One way of describing addiction…

You can’t just invent your own definition of addiction. That’s not what addiction means and that is certainly not what addiction looks like.

Mumtobabyhavoc · 24/05/2026 19:41

FernFaery · 24/05/2026 19:36

The worst kind is heroin, spice or ketamine.

Are you defending cocaine? 😂

socksandshoos · 24/05/2026 19:43

Given their ages I’d tell DD to say it herself if she feels that strongly. If she’s not comfortable around drugs then hopefully her brother is now aware to be more discreet or at least warn her that’s where the evening is going. Next time she will have the foresight to make her own way home.

He wasn’t out his comfort zone & probably didn’t think she was in danger of any kind.

She knows you disapprove already, you can support her without overtly criticising her brother (just quietly seeth at his stupidity and selfishness, classic coke use side effects). Next time bin the girlfriend - he can meet up with her after the family time

HarryKanesRightFoot · 24/05/2026 19:46

FernFaery · 24/05/2026 19:36

The worst kind is heroin, spice or ketamine.

Why are they worse than cocaine?

Resini · 24/05/2026 19:46

socksandshoos · 24/05/2026 19:43

Given their ages I’d tell DD to say it herself if she feels that strongly. If she’s not comfortable around drugs then hopefully her brother is now aware to be more discreet or at least warn her that’s where the evening is going. Next time she will have the foresight to make her own way home.

He wasn’t out his comfort zone & probably didn’t think she was in danger of any kind.

She knows you disapprove already, you can support her without overtly criticising her brother (just quietly seeth at his stupidity and selfishness, classic coke use side effects).

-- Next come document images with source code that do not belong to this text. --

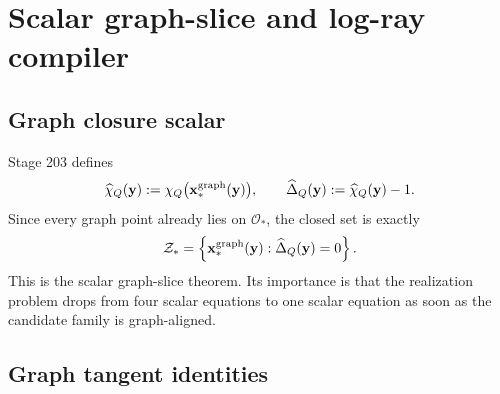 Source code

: \section{Scalar graph-slice and log-ray compiler}
\label{sec:part06-scalar-graph-slice-and-log-ray-compiler}

\subsection{Graph closure scalar}
\label{subsec:part06-graph-closure-scalar}

Stage 203 defines
\begin{equation}
\label{eq:part06-chi-hat-def}
\widehat\chi_Q(\mathbf y):=
\chi_Q\bigl(\mathbf x_*^{\rm graph}(\mathbf y)\bigr),
\qquad
\widehat\Delta_Q(\mathbf y):=\widehat\chi_Q(\mathbf y)-1.
\end{equation}
Since every graph point already lies on \(\mathcal O_*\), the closed set is exactly
\begin{equation}
\label{eq:part06-Zstar-graph-slice}
\mathcal Z_*
=
\left\{
\mathbf x_*^{\rm graph}(\mathbf y):\widehat\Delta_Q(\mathbf y)=0
\right\}.
\end{equation}
This is the scalar graph-slice theorem.  Its importance is that the realization problem drops from four scalar equations to one scalar equation as soon as the candidate family is graph-aligned.

\subsection{Graph tangent identities}
\label{subsec:part06-graph-tangent-identities}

Next time bin the girlfriend - he can meet up with her after the family time

Gosh how I wish we could see DS without his girlfriend!
I’m not sure whether she is controlling him or the other way around but he refuses to come to anything she isn’t invited to, including his own cousins wedding!!

OP posts:
Sooveritall · 24/05/2026 19:47

Just so you know OP prolonged cocaine use can cause cancer. My best friend's sister died at 51. Naice, wealthy family. Stage four,v nowt they could do. Left two sons, all ready hooked.

HarryKanesRightFoot · 24/05/2026 19:49

Vivi0 · 24/05/2026 19:39

One way of describing addiction…

You can’t just invent your own definition of addiction. That’s not what addiction means and that is certainly not what addiction looks like.

It’s the NHS definition, @Vivi0

https://www.nhs.uk/live-well/addiction-support/addiction-what-is-it/

nhs.uk

Addiction: what is it?

An overview of what addiction is, the various types of addictions, and how they can be treated.

https://www.nhs.uk/live-well/addiction-support/addiction-what-is-it

PlummyAndFruity · 24/05/2026 19:50

Ok, after so many comments saying this is exactly the same as an old post, I followed the link someone posted. A couple of similarities but obviously not the same scenario. It's like saying every post where a woman catches her DH cheating with a work colleague is exactly the same - and those threads appear on an almost daily basis.